The two-storm combination could bring a history-making onslaught of wind and coastal flooding from Texas to Alabama, all complicated by the coronavirus pandemic, forecasters said.
Still a tropical storm for now, Laura churned just south of Cuba after killing at least 11 people in the Dominican Republic and Haiti, where it knocked out power and caused flooding in the two nations that share the island of Hispaniola.
The deaths reportedly included a 10-year-old girl whose home was hit by a tree and a mother and young son who were crushed by a collapsing wall.
Laura was not expected to weaken over land before moving into warm, deep gulf waters that forecasters said could bring rapid intensification.
"We're only going to dodge the bullet so many times. And the current forecast for Laura has it focused intently on Louisiana," Governor John Bel Edwards told a news briefing.
Shrimp trawlers and fishing boats were tied up in a Louisiana harbour ahead of the storms. Red flags warned swimmers away from the pounding surf.

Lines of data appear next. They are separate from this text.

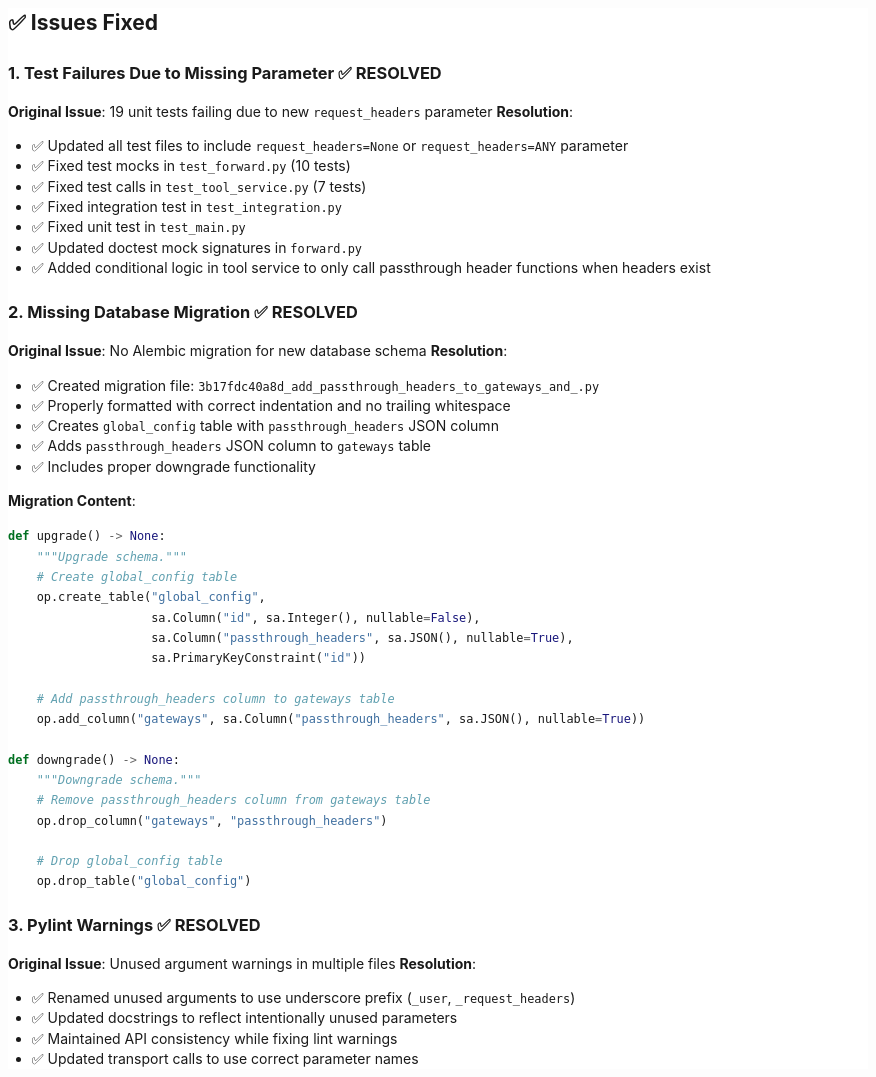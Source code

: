 ## ✅ Issues Fixed

### 1. Test Failures Due to Missing Parameter ✅ RESOLVED
**Original Issue**: 19 unit tests failing due to new `request_headers` parameter
**Resolution**: 
- ✅ Updated all test files to include `request_headers=None` or `request_headers=ANY` parameter
- ✅ Fixed test mocks in `test_forward.py` (10 tests)
- ✅ Fixed test calls in `test_tool_service.py` (7 tests) 
- ✅ Fixed integration test in `test_integration.py`
- ✅ Fixed unit test in `test_main.py`
- ✅ Updated doctest mock signatures in `forward.py`
- ✅ Added conditional logic in tool service to only call passthrough header functions when headers exist

### 2. Missing Database Migration ✅ RESOLVED
**Original Issue**: No Alembic migration for new database schema
**Resolution**: 
- ✅ Created migration file: `3b17fdc40a8d_add_passthrough_headers_to_gateways_and_.py`
- ✅ Properly formatted with correct indentation and no trailing whitespace
- ✅ Creates `global_config` table with `passthrough_headers` JSON column
- ✅ Adds `passthrough_headers` JSON column to `gateways` table
- ✅ Includes proper downgrade functionality

**Migration Content**:
```python
def upgrade() -> None:
    """Upgrade schema."""
    # Create global_config table
    op.create_table("global_config", 
                    sa.Column("id", sa.Integer(), nullable=False), 
                    sa.Column("passthrough_headers", sa.JSON(), nullable=True), 
                    sa.PrimaryKeyConstraint("id"))

    # Add passthrough_headers column to gateways table
    op.add_column("gateways", sa.Column("passthrough_headers", sa.JSON(), nullable=True))

def downgrade() -> None:
    """Downgrade schema."""
    # Remove passthrough_headers column from gateways table
    op.drop_column("gateways", "passthrough_headers")

    # Drop global_config table
    op.drop_table("global_config")
```

### 3. Pylint Warnings ✅ RESOLVED
**Original Issue**: Unused argument warnings in multiple files
**Resolution**: 
- ✅ Renamed unused arguments to use underscore prefix (`_user`, `_request_headers`)
- ✅ Updated docstrings to reflect intentionally unused parameters
- ✅ Maintained API consistency while fixing lint warnings
- ✅ Updated transport calls to use correct parameter names
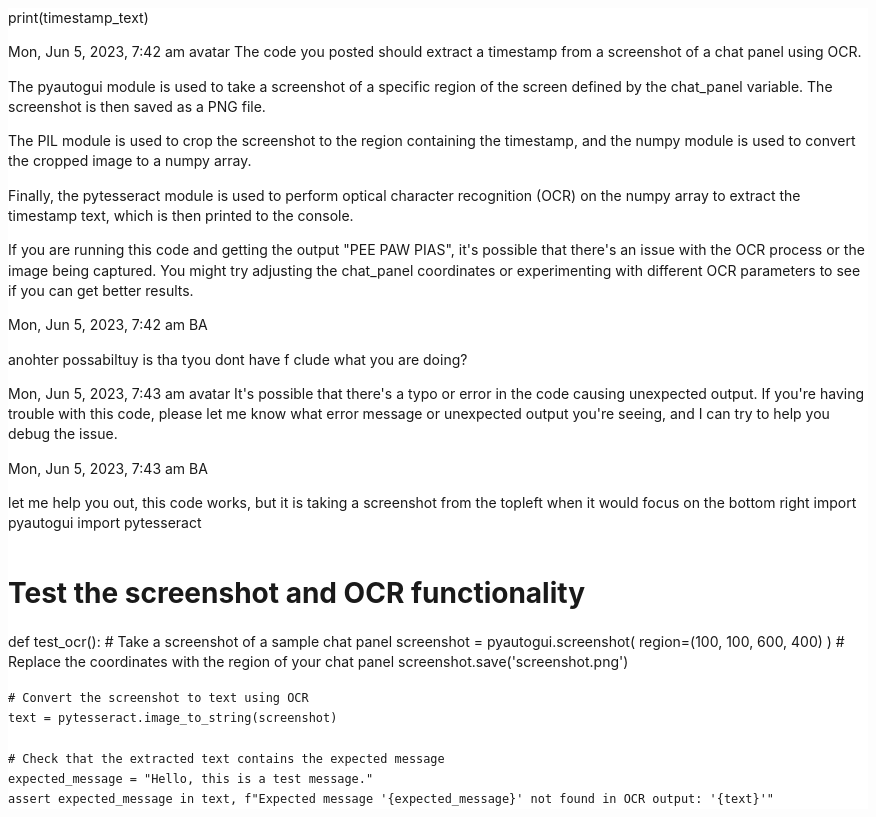 print(timestamp_text)

Mon, Jun 5, 2023, 7:42 am
avatar
The code you posted should extract a timestamp from a screenshot of a chat panel using OCR.

The pyautogui module is used to take a screenshot of a specific region of the screen defined by the chat_panel variable. The screenshot is then saved as a PNG file.

The PIL module is used to crop the screenshot to the region containing the timestamp, and the numpy module is used to convert the cropped image to a numpy array.

Finally, the pytesseract module is used to perform optical character recognition (OCR) on the numpy array to extract the timestamp text, which is then printed to the console.

If you are running this code and getting the output "PEE PAW PIAS", it's possible that there's an issue with the OCR process or the image being captured. You might try adjusting the chat_panel coordinates or experimenting with different OCR parameters to see if you can get better results.

Mon, Jun 5, 2023, 7:42 am
BA

anohter possabiltuy is tha tyou dont have f clude what you are doing?

Mon, Jun 5, 2023, 7:43 am
avatar
It's possible that there's a typo or error in the code causing unexpected output. If you're having trouble with this code, please let me know what error message or unexpected output you're seeing, and I can try to help you debug the issue.

Mon, Jun 5, 2023, 7:43 am
BA

let me help you out, this code works, but it is taking a screenshot from the topleft when it would focus on the bottom right
import pyautogui
import pytesseract

# Test the screenshot and OCR functionality

def test_ocr(): # Take a screenshot of a sample chat panel
screenshot = pyautogui.screenshot(
region=(100, 100, 600, 400)
) # Replace the coordinates with the region of your chat panel
screenshot.save('screenshot.png')

    # Convert the screenshot to text using OCR
    text = pytesseract.image_to_string(screenshot)

    # Check that the extracted text contains the expected message
    expected_message = "Hello, this is a test message."
    assert expected_message in text, f"Expected message '{expected_message}' not found in OCR output: '{text}'"
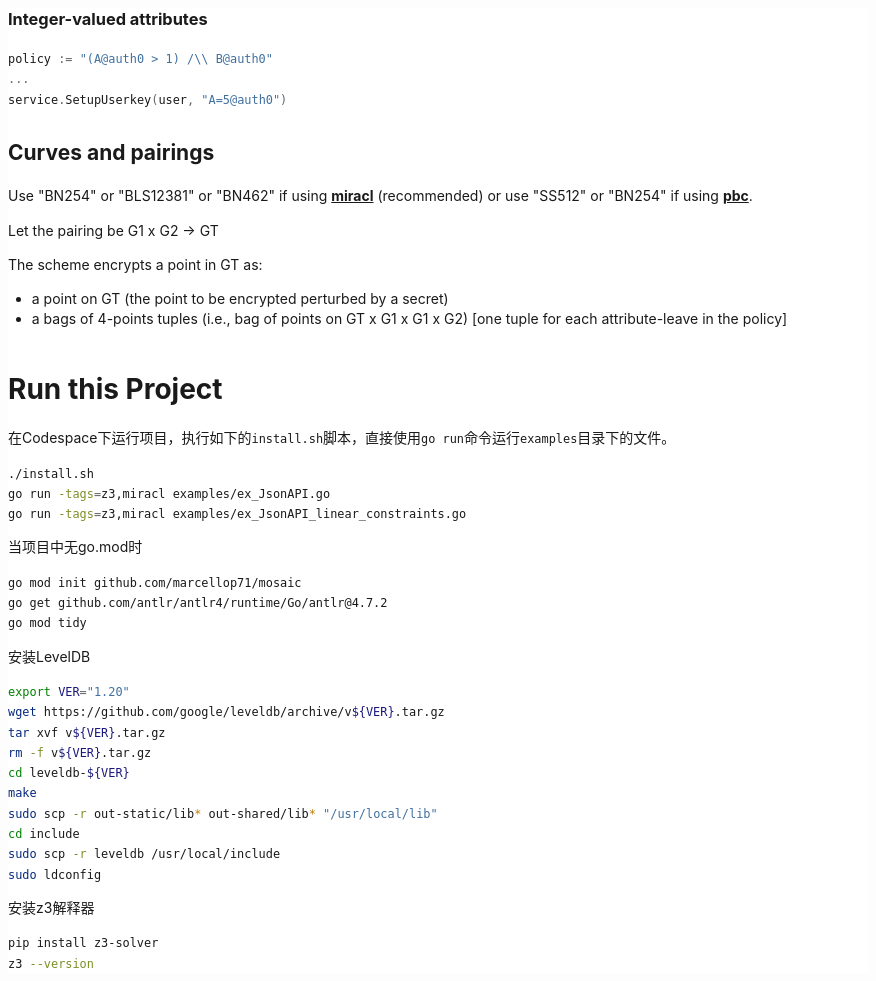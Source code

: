 ### Integer-valued attributes

```go
policy := "(A@auth0 > 1) /\\ B@auth0"
...
service.SetupUserkey(user, "A=5@auth0")
```

## Curves and pairings

Use "BN254" or "BLS12381" or "BN462" if using [__miracl__](https://github.com/miracl/core) (recommended)
or use "SS512" or "BN254" if using [__pbc__](https://crypto.stanford.edu/pbc/).

Let the pairing be G1 x G2 -> GT

The scheme encrypts a point in GT as:
- a point on GT (the point to be encrypted perturbed by a secret)
- a bags of 4-points tuples (i.e., bag of points on GT x G1 x G1 x G2) [one tuple for each attribute-leave in the policy]

# Run this Project
在Codespace下运行项目，执行如下的`install.sh`脚本，直接使用`go run`命令运行`examples`目录下的文件。
```bash
./install.sh
go run -tags=z3,miracl examples/ex_JsonAPI.go
go run -tags=z3,miracl examples/ex_JsonAPI_linear_constraints.go
```
当项目中无go.mod时
```bash
go mod init github.com/marcellop71/mosaic
go get github.com/antlr/antlr4/runtime/Go/antlr@4.7.2
go mod tidy
```
安装LevelDB
```bash
export VER="1.20"
wget https://github.com/google/leveldb/archive/v${VER}.tar.gz
tar xvf v${VER}.tar.gz
rm -f v${VER}.tar.gz
cd leveldb-${VER}
make
sudo scp -r out-static/lib* out-shared/lib* "/usr/local/lib"
cd include
sudo scp -r leveldb /usr/local/include
sudo ldconfig
```
安装z3解释器
```bash
pip install z3-solver
z3 --version
```
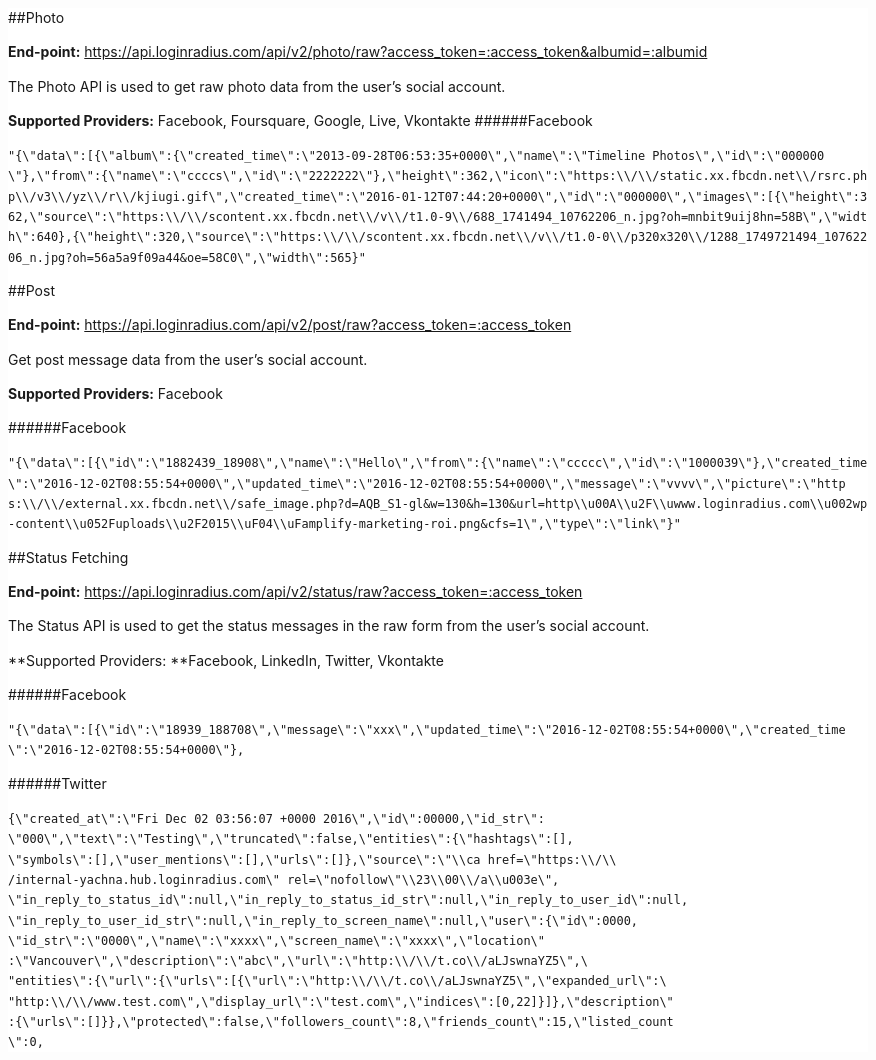 ##Photo

**End-point:** https://api.loginradius.com/api/v2/photo/raw?access_token=:access_token&albumid=:albumid

The Photo API is used to get raw photo data from the user’s social account.

**Supported Providers:** Facebook, Foursquare, Google, Live, Vkontakte
######Facebook
```
"{\"data\":[{\"album\":{\"created_time\":\"2013-09-28T06:53:35+0000\",\"name\":\"Timeline Photos\",\"id\":\"000000\"},\"from\":{\"name\":\"ccccs\",\"id\":\"2222222\"},\"height\":362,\"icon\":\"https:\\/\\/static.xx.fbcdn.net\\/rsrc.php\\/v3\\/yz\\/r\\/kjiugi.gif\",\"created_time\":\"2016-01-12T07:44:20+0000\",\"id\":\"000000\",\"images\":[{\"height\":362,\"source\":\"https:\\/\\/scontent.xx.fbcdn.net\\/v\\/t1.0-9\\/688_1741494_10762206_n.jpg?oh=mnbit9uij8hn=58B\",\"width\":640},{\"height\":320,\"source\":\"https:\\/\\/scontent.xx.fbcdn.net\\/v\\/t1.0-0\\/p320x320\\/1288_1749721494_10762206_n.jpg?oh=56a5a9f09a44&oe=58C0\",\"width\":565}"
```

##Post

**End-point:** https://api.loginradius.com/api/v2/post/raw?access_token=:access_token

Get post message data from the user’s social account.

**Supported Providers:** Facebook

######Facebook
```
"{\"data\":[{\"id\":\"1882439_18908\",\"name\":\"Hello\",\"from\":{\"name\":\"ccccc\",\"id\":\"1000039\"},\"created_time\":\"2016-12-02T08:55:54+0000\",\"updated_time\":\"2016-12-02T08:55:54+0000\",\"message\":\"vvvv\",\"picture\":\"https:\\/\\/external.xx.fbcdn.net\\/safe_image.php?d=AQB_S1-gl&w=130&h=130&url=http\\u00A\\u2F\\uwww.loginradius.com\\u002wp-content\\u052Fuploads\\u2F2015\\uF04\\uFamplify-marketing-roi.png&cfs=1\",\"type\":\"link\"}"
```

##Status Fetching

**End-point:** https://api.loginradius.com/api/v2/status/raw?access_token=:access_token

The Status API is used to get the status messages in the raw form from the user’s social account.

**Supported Providers: **Facebook, LinkedIn, Twitter, Vkontakte

######Facebook

```
"{\"data\":[{\"id\":\"18939_188708\",\"message\":\"xxx\",\"updated_time\":\"2016-12-02T08:55:54+0000\",\"created_time\":\"2016-12-02T08:55:54+0000\"},
```

######Twitter

```
{\"created_at\":\"Fri Dec 02 03:56:07 +0000 2016\",\"id\":00000,\"id_str\":
\"000\",\"text\":\"Testing\",\"truncated\":false,\"entities\":{\"hashtags\":[],
\"symbols\":[],\"user_mentions\":[],\"urls\":[]},\"source\":\"\\ca href=\"https:\\/\\
/internal-yachna.hub.loginradius.com\" rel=\"nofollow\"\\23\\00\\/a\\u003e\",
\"in_reply_to_status_id\":null,\"in_reply_to_status_id_str\":null,\"in_reply_to_user_id\":null,
\"in_reply_to_user_id_str\":null,\"in_reply_to_screen_name\":null,\"user\":{\"id\":0000,
\"id_str\":\"0000\",\"name\":\"xxxx\",\"screen_name\":\"xxxx\",\"location\"
:\"Vancouver\",\"description\":\"abc\",\"url\":\"http:\\/\\/t.co\\/aLJswnaYZ5\",\
"entities\":{\"url\":{\"urls\":[{\"url\":\"http:\\/\\/t.co\\/aLJswnaYZ5\",\"expanded_url\":\
"http:\\/\\/www.test.com\",\"display_url\":\"test.com\",\"indices\":[0,22]}]},\"description\"
:{\"urls\":[]}},\"protected\":false,\"followers_count\":8,\"friends_count\":15,\"listed_count
\":0,
```
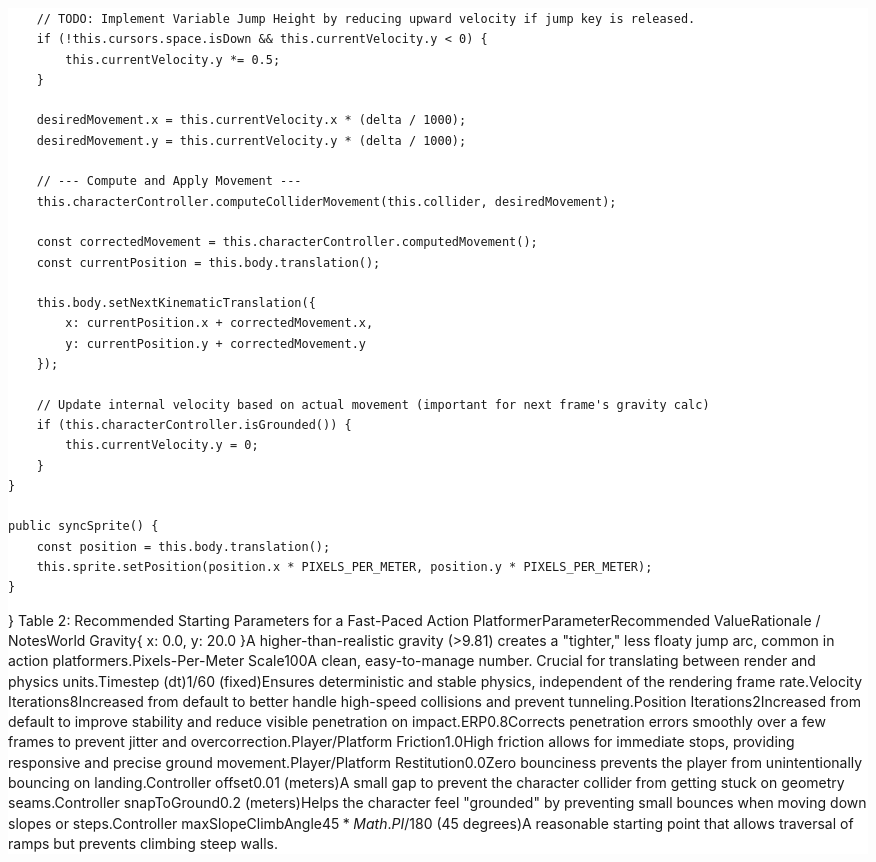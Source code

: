         // TODO: Implement Variable Jump Height by reducing upward velocity if jump key is released.
        if (!this.cursors.space.isDown && this.currentVelocity.y < 0) {
            this.currentVelocity.y *= 0.5;
        }

        desiredMovement.x = this.currentVelocity.x * (delta / 1000);
        desiredMovement.y = this.currentVelocity.y * (delta / 1000);

        // --- Compute and Apply Movement ---
        this.characterController.computeColliderMovement(this.collider, desiredMovement);
        
        const correctedMovement = this.characterController.computedMovement();
        const currentPosition = this.body.translation();
        
        this.body.setNextKinematicTranslation({
            x: currentPosition.x + correctedMovement.x,
            y: currentPosition.y + correctedMovement.y
        });
        
        // Update internal velocity based on actual movement (important for next frame's gravity calc)
        if (this.characterController.isGrounded()) {
            this.currentVelocity.y = 0;
        }
    }

    public syncSprite() {
        const position = this.body.translation();
        this.sprite.setPosition(position.x * PIXELS_PER_METER, position.y * PIXELS_PER_METER);
    }
}
Table 2: Recommended Starting Parameters for a Fast-Paced Action PlatformerParameterRecommended ValueRationale / NotesWorld Gravity{ x: 0.0, y: 20.0 }A higher-than-realistic gravity (>9.81) creates a "tighter," less floaty jump arc, common in action platformers.Pixels-Per-Meter Scale100A clean, easy-to-manage number. Crucial for translating between render and physics units.Timestep (dt)$1/60$ (fixed)Ensures deterministic and stable physics, independent of the rendering frame rate.Velocity Iterations8Increased from default to better handle high-speed collisions and prevent tunneling.Position Iterations2Increased from default to improve stability and reduce visible penetration on impact.ERP0.8Corrects penetration errors smoothly over a few frames to prevent jitter and overcorrection.Player/Platform Friction1.0High friction allows for immediate stops, providing responsive and precise ground movement.Player/Platform Restitution0.0Zero bounciness prevents the player from unintentionally bouncing on landing.Controller offset0.01 (meters)A small gap to prevent the character collider from getting stuck on geometry seams.Controller snapToGround0.2 (meters)Helps the character feel "grounded" by preventing small bounces when moving down slopes or steps.Controller maxSlopeClimbAngle$45 * Math.PI / 180$ (45 degrees)A reasonable starting point that allows traversal of ramps but prevents climbing steep walls.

Both in-person classes and virtual school sessions required because of the coronavirus pandemic were cancelled in some districts.
A food bank that has been twice as busy as normal since March providing meals to people affected by the pandemic prepared to shut down for a few days because of the weather, but not before distributing a last round of provisions to the needy.
"We're very tired," said Lawrence DeHart, director of Terrebonne Churches United Foodbank in Houma.
State emergencies were declared in Louisiana and Mississippi, and shelters were being opened with cots set farther apart, among other measures designed to curb infections.
"The virus is not concerned that we have hurricanes coming, and so it's not going to take any time off and neither can we," Edwards said.
Louisiana was trying to avoid opening state-run shelters because of the Covid-19 threat.
The governor encouraged evacuees to stay with relatives or in hotels. But officials said they made virus-related preparations at state shelters in case they are needed.
As Marco collapsed, the National Hurricane Centre cancelled all tropical storm watches and warnings. Marco's winds died down to 65 km/h as it sloshed 65km southeast of the mouth of the Mississippi River.
Laura drenched much of Cuba as it headed northwest at 31 km/h with top sustained winds of 95 km/h.
Once Laura passes Cuba, the system could quickly strengthen over warm water, which acts as fuel to supercharge the storm.
Together, the two storms could bring a total of 0.6m of rain to parts of Louisiana, perhaps raising the storm surge to more than 3m along the Louisiana coast and pushing water 50km up the rivers in a worst-case scenario, said meteorologist Benjamin Schott, who runs the National Weather Service office in Slidell, Louisiana.
The double punch comes just days before the August 29 anniversary of Hurricane Katrina, which breached the levees in New Orleans, flattened much of the Mississippi coast and killed as many as 1800 people.